Adaptive Proximal Algorithms for Convex Optimization with Local Lipschitz Gradient

AdaPGM differs from traditional gradient descent methods in its adaptive stepsize selection based on local smoothness estimates. Unlike traditional methods that use a fixed stepsize or require backtracking to adjust the stepsize, adaPGM dynamically adjusts the stepsize during optimization without the need for backtracking. This adaptability allows adaPGM to potentially converge faster by taking larger steps when appropriate and smaller steps when necessary, leading to improved convergence rates compared to traditional gradient descent methods.

The elimination of backtracking in optimization algorithms, as seen in adaptive algorithms like adaPGM, has several implications: Efficiency: Backtracking requires additional function evaluations and can be computationally expensive. By eliminating this process, adaptive algorithms can reduce computational costs and improve efficiency. Simplicity: Removing backtracking simplifies the algorithm implementation and reduces the complexity of parameter tuning. Faster Convergence: Adaptive algorithms can adaptively adjust their stepsizes based on local smoothness estimates, potentially leading to faster convergence rates compared to traditional methods with fixed stepsizes or backtracking.

Adaptive algorithms like AdaPDM have various real-world applications beyond numerical simulations: Machine Learning: In machine learning tasks such as training deep neural networks or optimizing model parameters, adaptive algorithms can efficiently handle complex optimization problems with nonsmooth components.
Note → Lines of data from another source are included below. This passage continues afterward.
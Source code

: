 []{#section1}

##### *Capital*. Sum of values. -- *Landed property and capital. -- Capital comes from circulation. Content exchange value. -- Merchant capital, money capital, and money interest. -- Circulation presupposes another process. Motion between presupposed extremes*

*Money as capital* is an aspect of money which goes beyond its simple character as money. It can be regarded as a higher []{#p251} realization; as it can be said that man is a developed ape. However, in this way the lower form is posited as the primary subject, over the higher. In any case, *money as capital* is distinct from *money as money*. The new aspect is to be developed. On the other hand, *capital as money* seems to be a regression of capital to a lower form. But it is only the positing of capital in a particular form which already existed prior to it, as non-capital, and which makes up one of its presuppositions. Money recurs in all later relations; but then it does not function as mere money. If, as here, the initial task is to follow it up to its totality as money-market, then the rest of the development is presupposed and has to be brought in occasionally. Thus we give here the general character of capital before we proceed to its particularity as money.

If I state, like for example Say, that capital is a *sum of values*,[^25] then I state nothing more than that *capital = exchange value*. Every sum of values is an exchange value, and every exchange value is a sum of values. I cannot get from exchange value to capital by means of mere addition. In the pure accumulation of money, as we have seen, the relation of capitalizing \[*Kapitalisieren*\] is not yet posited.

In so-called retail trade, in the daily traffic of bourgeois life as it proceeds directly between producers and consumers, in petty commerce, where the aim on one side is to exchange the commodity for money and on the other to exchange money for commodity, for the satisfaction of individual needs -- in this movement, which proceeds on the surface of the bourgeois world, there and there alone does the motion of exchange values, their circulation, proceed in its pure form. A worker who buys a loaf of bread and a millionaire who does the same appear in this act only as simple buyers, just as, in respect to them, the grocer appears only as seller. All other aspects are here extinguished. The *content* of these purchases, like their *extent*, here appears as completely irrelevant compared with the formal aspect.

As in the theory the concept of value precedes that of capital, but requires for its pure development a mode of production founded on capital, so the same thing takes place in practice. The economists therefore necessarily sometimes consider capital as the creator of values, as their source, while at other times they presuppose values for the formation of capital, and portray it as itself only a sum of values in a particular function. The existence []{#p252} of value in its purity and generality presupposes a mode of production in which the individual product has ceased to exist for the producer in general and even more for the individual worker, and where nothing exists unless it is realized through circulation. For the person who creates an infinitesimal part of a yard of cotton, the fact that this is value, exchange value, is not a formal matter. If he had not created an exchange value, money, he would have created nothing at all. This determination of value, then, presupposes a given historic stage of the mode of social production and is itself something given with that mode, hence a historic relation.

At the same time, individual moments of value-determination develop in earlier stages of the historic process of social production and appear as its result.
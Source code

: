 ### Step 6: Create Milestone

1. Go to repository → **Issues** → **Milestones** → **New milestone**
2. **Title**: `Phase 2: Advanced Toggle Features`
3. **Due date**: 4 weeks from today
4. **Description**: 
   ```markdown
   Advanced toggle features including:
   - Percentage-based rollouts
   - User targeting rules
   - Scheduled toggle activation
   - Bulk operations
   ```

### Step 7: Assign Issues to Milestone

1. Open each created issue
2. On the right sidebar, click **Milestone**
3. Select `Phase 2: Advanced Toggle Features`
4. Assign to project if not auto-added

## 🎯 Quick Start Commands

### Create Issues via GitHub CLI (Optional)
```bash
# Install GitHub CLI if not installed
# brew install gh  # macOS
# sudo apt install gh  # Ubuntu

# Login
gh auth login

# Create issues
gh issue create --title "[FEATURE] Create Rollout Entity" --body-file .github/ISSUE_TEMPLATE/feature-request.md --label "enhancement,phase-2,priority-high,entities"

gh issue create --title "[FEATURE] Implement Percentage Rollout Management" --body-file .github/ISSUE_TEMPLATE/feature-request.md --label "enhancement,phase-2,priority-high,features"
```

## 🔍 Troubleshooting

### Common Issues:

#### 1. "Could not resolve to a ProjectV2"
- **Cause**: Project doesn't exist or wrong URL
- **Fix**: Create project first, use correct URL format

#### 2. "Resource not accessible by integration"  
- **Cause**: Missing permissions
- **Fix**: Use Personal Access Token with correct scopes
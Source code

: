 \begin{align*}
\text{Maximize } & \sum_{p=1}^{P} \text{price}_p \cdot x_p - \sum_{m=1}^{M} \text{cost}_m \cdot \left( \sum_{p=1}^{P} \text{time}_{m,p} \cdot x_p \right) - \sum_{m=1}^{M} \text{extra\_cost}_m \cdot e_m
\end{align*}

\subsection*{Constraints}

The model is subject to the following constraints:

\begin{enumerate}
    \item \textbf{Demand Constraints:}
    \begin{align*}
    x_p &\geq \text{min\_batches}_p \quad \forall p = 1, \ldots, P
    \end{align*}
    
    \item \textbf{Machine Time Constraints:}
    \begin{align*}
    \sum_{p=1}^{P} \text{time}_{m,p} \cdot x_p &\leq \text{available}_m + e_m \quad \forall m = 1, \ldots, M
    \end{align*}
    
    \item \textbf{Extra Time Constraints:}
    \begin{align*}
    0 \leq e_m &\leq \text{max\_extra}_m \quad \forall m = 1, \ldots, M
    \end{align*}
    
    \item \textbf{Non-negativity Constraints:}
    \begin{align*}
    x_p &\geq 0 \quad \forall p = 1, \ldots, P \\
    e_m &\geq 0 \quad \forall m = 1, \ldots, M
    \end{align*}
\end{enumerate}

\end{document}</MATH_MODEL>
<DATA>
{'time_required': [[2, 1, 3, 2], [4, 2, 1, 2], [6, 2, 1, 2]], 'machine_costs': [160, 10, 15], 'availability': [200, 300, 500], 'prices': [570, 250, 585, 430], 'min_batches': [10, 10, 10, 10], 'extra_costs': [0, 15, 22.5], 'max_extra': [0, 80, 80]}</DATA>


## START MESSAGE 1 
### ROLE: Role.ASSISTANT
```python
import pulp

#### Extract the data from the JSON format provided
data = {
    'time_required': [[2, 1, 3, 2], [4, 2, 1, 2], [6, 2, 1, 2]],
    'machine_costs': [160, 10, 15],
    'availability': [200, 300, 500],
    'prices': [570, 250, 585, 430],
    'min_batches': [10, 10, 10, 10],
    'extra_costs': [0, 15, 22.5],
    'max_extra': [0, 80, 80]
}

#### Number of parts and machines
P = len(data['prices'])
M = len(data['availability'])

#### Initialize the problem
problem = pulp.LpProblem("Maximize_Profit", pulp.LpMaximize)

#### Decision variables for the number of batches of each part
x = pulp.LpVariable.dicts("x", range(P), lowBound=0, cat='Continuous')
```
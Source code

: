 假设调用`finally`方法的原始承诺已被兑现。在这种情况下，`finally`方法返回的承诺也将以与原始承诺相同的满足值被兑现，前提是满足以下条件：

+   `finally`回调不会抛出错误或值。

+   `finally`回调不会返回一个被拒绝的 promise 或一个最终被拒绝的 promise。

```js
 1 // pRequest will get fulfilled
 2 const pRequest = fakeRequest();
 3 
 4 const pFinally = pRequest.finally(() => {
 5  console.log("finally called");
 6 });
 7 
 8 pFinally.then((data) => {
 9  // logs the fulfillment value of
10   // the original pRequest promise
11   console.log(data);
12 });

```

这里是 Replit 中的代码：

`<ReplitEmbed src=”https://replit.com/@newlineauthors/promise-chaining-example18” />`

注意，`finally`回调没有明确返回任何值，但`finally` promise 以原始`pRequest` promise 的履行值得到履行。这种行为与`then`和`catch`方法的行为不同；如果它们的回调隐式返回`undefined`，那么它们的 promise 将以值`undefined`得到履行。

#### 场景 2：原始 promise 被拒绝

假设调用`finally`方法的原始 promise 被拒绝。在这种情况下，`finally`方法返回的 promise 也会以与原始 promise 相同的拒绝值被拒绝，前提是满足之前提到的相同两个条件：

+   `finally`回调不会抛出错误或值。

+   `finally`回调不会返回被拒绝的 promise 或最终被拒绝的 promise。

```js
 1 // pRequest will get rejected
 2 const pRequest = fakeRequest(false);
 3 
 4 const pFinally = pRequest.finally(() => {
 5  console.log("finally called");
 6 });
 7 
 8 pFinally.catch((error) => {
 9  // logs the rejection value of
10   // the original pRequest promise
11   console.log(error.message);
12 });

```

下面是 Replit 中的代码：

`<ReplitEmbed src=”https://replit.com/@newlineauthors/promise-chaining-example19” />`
Signal Processing: Adaptive algorithms are useful in signal processing applications where optimization problems involve constraints or nonsmooth functions. Control Systems: In control systems design and optimization, adaptive algorithms can help optimize system performance while considering constraints and non-smooth objectives. Finance: Adaptive algorithms are valuable in financial modeling and portfolio optimization where objective functions may be non-convex or contain nonsmooth terms. By applying these adaptive techniques in real-world scenarios, practitioners can benefit from improved convergence rates, reduced computational costs, and more efficient optimization processes across various domains.